Provide only the number of lines in the records below that contain "application".

[Dataset excerpts]
-=-=-=-=-

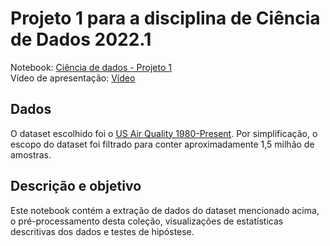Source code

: # Projeto 1 para a disciplina de Ciência de Dados 2022.1

Notebook: [Ciência de dados - Projeto 1](https://colab.research.google.com/drive/1KKWmshS_jF0ASnR1pdUFZI78KkiuOwA-?usp=sharing) <br>
Vídeo de apresentação: [Vídeo]() <br>

## Dados
O dataset escolhido foi o [US Air Quality 1980-Present](https://www.kaggle.com/datasets/calebreigada/us-air-quality-1980present). Por simplificação, o escopo do dataset foi filtrado para conter aproximadamente 1,5 milhão de amostras.

## Descrição e objetivo
Este notebook contém a extração de dados do dataset mencionado acima, o pré-processamento desta coleção, visualizações de estatísticas descritivas dos dados e testes de hipóstese.  
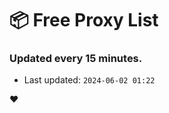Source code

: # :package: Free Proxy List
### Updated every 15 minutes.

- Last updated: `2024-06-02 01:22`

:heart:

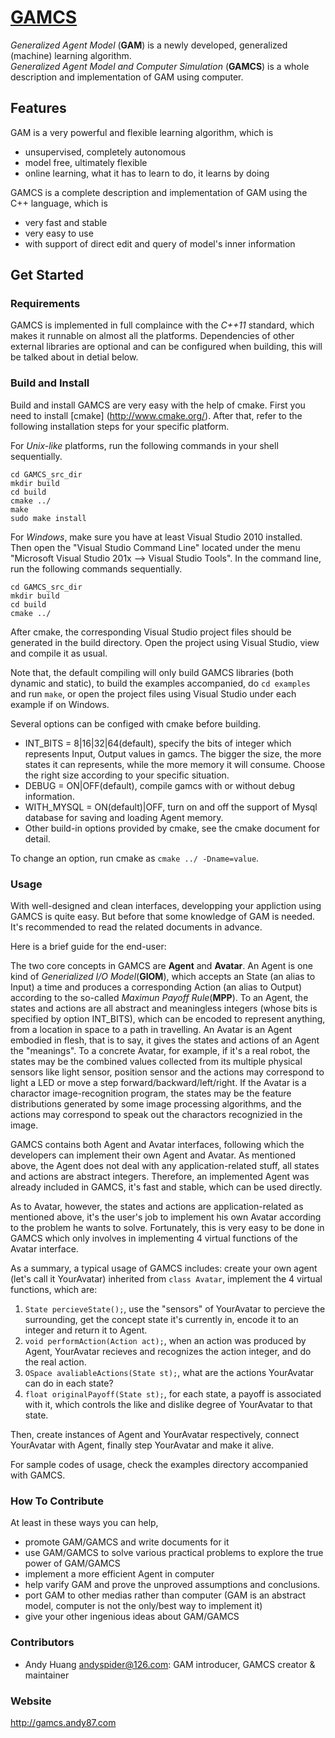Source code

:# [GAMCS](http://gamcs.andy87.com)

*Generalized Agent Model* (**GAM**) is a newly developed, generalized (machine) learning algorithm.    
*Generalized Agent Model and Computer Simulation* (**GAMCS**) is a whole description and implementation of GAM using computer.

## Features

GAM is a very powerful and flexible learning algorithm, which is

- unsupervised, completely autonomous 
- model free, ultimately flexible
- online learning, what it has to learn to do, it learns by doing

GAMCS is a complete description and implementation of GAM using the C++ language, which is

- very fast and stable
- very easy to use
- with support of direct edit and query of model's inner information

## Get Started

### Requirements

GAMCS is implemented in full complaince with the _C++11_ standard, which makes it runnable on almost all the platforms. Dependencies of other external libraries are optional and can be configured when building, this will be talked about in detial below.

### Build and Install

Build and install GAMCS are very easy with the help of cmake. First you need to install [cmake] (http://www.cmake.org/). After that, refer to the following installation steps for your specific platform.

For _Unix-like_ platforms, run the following commands in your shell sequentially.

    cd GAMCS_src_dir
    mkdir build
    cd build
    cmake ../
    make
    sudo make install

For _Windows_, make sure you have at least Visual Studio 2010 installed. Then open the "Visual Studio Command Line" located under the menu "Microsoft Visual Studio 201x --> Visual Studio Tools". In the command line, run the following commands sequentially.

    cd GAMCS_src_dir
    mkdir build
    cd build
    cmake ../

After cmake, the corresponding Visual Studio project files should be generated in the build directory. Open the project using Visual Studio, view and compile it as usual.

Note that, the default compiling will only build GAMCS libraries (both dynamic and static), to build the examples accompanied, do `cd examples` and run `make`, or open the project files using Visual Studio under each example if on Windows.

Several options can be configed with cmake before building. 

- INT_BITS = 8|16|32|64(default), specify the bits of integer which represents Input, Output values in gamcs. The bigger the size, the more states it can represents, while the more memory it will consume. Choose the right size according to your specific situation.
- DEBUG = ON|OFF(default), compile gamcs with or without debug information.
- WITH_MYSQL = ON(default)|OFF, turn on and off the support of Mysql database for saving and loading Agent memory.
- Other build-in options provided by cmake, see the cmake document for detail.

To change an option, run cmake as `cmake ../ -Dname=value`. 

### Usage

With well-designed and clean interfaces, developping your appliction using GAMCS is quite easy. But before that some knowledge of GAM is needed. It's recommended to read the related documents in advance.

Here is a brief guide for the end-user:

The two core concepts in GAMCS are **Agent** and **Avatar**. An Agent is one kind of _Generialized I/O Model_(**GIOM**), which accepts an State (an alias to Input) a time and produces a corresponding Action (an alias to Output) according to the so-called _Maximun Payoff Rule_(**MPP**). To an Agent, the states and actions are all abstract and meaningless integers (whose bits is specified by option INT_BITS), which can be encoded to represent anything, from a location in space to a path in travelling. An Avatar is an Agent embodied in flesh, that is to say, it gives the states and actions of an Agent the "meanings". To a concrete Avatar, for example, if it's a real robot, the states may be the combined values collected from its multiple physical sensors like light sensor, position sensor and the actions may correspond to light a LED or move a step forward/backward/left/right. If the Avatar is a charactor image-recognition program, the states may be the feature distributions generated by some image processing algorithms, and the actions may correspond to speak out the charactors recognizied in the image.

GAMCS contains both Agent and Avatar interfaces, following which the developers can implement their own Agent and Avatar. As mentioned above, the Agent does not deal with any application-related stuff, all states and actions are abstract integers. Therefore, an implemented Agent was already included in GAMCS, it's fast and stable, which can be used directly.

As to Avatar, however, the states and actions are application-related as mentioned above, it's the user's job to implement his own Avatar according to the problem he wants to solve. Fortunately, this is very easy to be done in GAMCS which only involves in implementing 4 virtual functions of the Avatar interface.

As a summary, a typical usage of GAMCS includes: create your own agent (let's call it YourAvatar) inherited from `class Avatar`, implement the 4 virtual functions, which are:

1. `State percieveState();`, use the "sensors" of YourAvatar to percieve the surrounding, get the concept state it's currently in, encode it to an integer and return it to Agent.
2. `void performAction(Action act);`, when an action was produced by Agent, YourAvatar recieves and recognizes the action integer, and do the real action.
3. `OSpace avaliableActions(State st);`, what are the actions YourAvatar can do in each state?
4. `float originalPayoff(State st);`, for each state, a payoff is associated with it, which controls the like and dislike degree of YourAvatar to that state.

Then, create instances of Agent and YourAvatar respectively, connect YourAvatar with Agent, finally step YourAvatar and make it alive.

For sample codes of usage, check the examples directory accompanied with GAMCS.

### How To Contribute

At least in these ways you can help,

- promote GAM/GAMCS and write documents for it
- use GAM/GAMCS to solve various practical problems to explore the true power of GAM/GAMCS
- implement a more efficient Agent in computer
- help varify GAM and prove the unproved assumptions and conclusions.
- port GAM to other medias rather than computer (GAM is an abstract model, computer is not the only/best way to implement it)
- give your other ingenious ideas about GAM/GAMCS

### Contributors

- Andy Huang <andyspider@126.com>: GAM introducer, GAMCS creator & maintainer

### Website

http://gamcs.andy87.com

-=-=-=-=-

### Task solution
2